Außerdem interessant: Marco hat die über 700 Coworking Spaces der Coworking Map kategorisiert, ob sie in der Stadt oder im peripheren bzw. ländlichen Raum zu verorten sind: Demnach befinden sich bereits 21% der deutschen Coworking Spaces im nichturbanen Raum.
Weiterführender Link zu Marcos Forschung: Artikel Digitization as a Driver fur Rural Development—An Indicative Description of German Coworking Space Users
Doch wie geht es den Coworking Spaces im ländlichen Raum aktuell?
Marco verwies auch auf die Publikation des EU-Projekts COST Action CA18214 “The geography of new working spaces and the impact on the periphery”, der Sammelband European Narratives on Remote Working and Coworking During the COVID-19 Pandemic. Dieser enthält wissenschaftliche Beiträge zur Situation von Coworking Spaces in verschiedenen europäischen Ländern während der Pandemie. Demnach kam es zu mehr Remote-Arbeit, der vermehrten Rückkehr in Herkunftsregionen oder die zunehmende Arbeit am Zweitwohnsitz. Diese Entwicklungen können die Nachfrage nach Coworking Spaces im ländlichen Raum auch auf längere Sicht erhöhen.
Tobias Kremkaus Einschätzung ist insgesamt positiv, was die Entwicklung von ländlichen Coworking Spaces in Deutschland angeht.
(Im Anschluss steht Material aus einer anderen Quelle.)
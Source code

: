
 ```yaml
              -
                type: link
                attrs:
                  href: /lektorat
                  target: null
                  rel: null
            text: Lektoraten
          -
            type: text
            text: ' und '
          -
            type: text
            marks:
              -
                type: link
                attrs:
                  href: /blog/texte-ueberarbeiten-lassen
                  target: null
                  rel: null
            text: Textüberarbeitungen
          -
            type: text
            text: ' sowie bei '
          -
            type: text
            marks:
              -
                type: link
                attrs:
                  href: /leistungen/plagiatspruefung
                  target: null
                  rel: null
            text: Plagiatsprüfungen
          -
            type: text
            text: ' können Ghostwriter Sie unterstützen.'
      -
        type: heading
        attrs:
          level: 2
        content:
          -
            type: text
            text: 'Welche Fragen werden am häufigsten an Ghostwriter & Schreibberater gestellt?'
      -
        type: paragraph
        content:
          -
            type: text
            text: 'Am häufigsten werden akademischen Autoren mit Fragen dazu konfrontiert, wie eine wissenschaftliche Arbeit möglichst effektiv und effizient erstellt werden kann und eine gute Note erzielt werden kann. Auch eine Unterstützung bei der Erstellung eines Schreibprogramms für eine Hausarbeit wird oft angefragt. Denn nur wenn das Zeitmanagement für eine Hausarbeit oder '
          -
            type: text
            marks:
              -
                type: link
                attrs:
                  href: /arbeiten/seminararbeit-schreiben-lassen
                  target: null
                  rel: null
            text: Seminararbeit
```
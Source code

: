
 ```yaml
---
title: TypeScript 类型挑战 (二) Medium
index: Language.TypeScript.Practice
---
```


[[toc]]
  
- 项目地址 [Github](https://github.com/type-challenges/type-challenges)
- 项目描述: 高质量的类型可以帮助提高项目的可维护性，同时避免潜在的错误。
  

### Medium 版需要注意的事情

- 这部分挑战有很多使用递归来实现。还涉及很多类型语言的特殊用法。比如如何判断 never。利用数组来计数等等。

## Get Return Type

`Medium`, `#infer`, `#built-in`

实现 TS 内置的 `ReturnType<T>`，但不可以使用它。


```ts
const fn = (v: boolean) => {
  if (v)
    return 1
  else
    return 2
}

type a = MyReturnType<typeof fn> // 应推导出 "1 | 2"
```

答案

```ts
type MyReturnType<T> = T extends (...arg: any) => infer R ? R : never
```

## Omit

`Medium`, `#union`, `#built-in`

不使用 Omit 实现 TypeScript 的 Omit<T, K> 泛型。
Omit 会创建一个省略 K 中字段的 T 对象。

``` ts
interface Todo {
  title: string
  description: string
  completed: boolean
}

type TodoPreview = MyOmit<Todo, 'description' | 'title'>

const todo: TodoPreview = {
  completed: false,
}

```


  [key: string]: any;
So sieht auch er den gestiegenen Bedarf an Coworking Spaces im ländlichen Raum, bspw. durch Arbeitnehmer*innen, die dort wohnen und nicht mehr so oft zum Betriebssitz in die Stadt pendeln oder durch Städter*innen, die aufs Land ziehen.
Dieser gestiegene Bedarf zeigt sich auch an der in der Pandemie stark gewachsenen Mitgliederzahl bei der CoworkLand Genossenschaft, und auch die Anzahl der gegründeten und bei CoworkLand organisierten Coworking Spaces hat sich vervielfacht. Das Thema mobiles Arbeiten ist durch die Corona-Pandemie in den Mainstream vorgedrungen und hat auch dazu geführt, dass sich immer mehr Unternehmen und auch Kommunen mit diesen Themen aus verschiedenen Gründen befassen und bspw. bei CoworkLand bundesweit Projekte oder Studien beauftragen.
Und schließlich ist Coworking auch für die Politik kein Fremdwort mehr, vielmehr unterstützt sie Coworking explizit. So hält Tobias fest, dass in den letzten Jahren als Reaktion auf die Corona-Pandemie viele Förderprogramme entstanden sind, die indirekt (Bekämpfung von Leerstand, Wiederbelebung der Innenstädte, etc.) oder auch direkt (Gründungen von Coworking Spaces, Schaffung von dezentralen Coworking-Netzwerken, etc.) Coworking fördern.
Auch das Stimmungsbild der Teilnehmenden am Anfang des GCF-Netzwerktreffens war insgesamt positiv, was die Entwicklung von Coworking seit der Corona-Pandemie angeht. Zusammenfassend haben wir beim Februar-Netzwerktreffen gelernt: Um als ländlicher Coworking Space erfolgreich zu sein,
- sollte dieser in der Ortsmitte angesiedelt werden (am besten in einem Leerstand), sodass der Zugang zu diversen POIs gegeben ist,
- sollten bei der Aufgleisung und Gründung des Coworking Space die Personen vor Ort und ihre Bedürfnisse einbezogen werden (indem man viel mit ihnen redet) und
- das Angebot sollte auf diese Bedürfnisse eingehen, was dann zumeist über einen Coworking Space, wie man ihn aus dem urbanen Kontext kennt, hinausgeht (z.B. als Vereins- oder Senior*innentreff, oder wenn es zu wenig POIs in der Umgebung gibt, mit Café oder Laden etc.).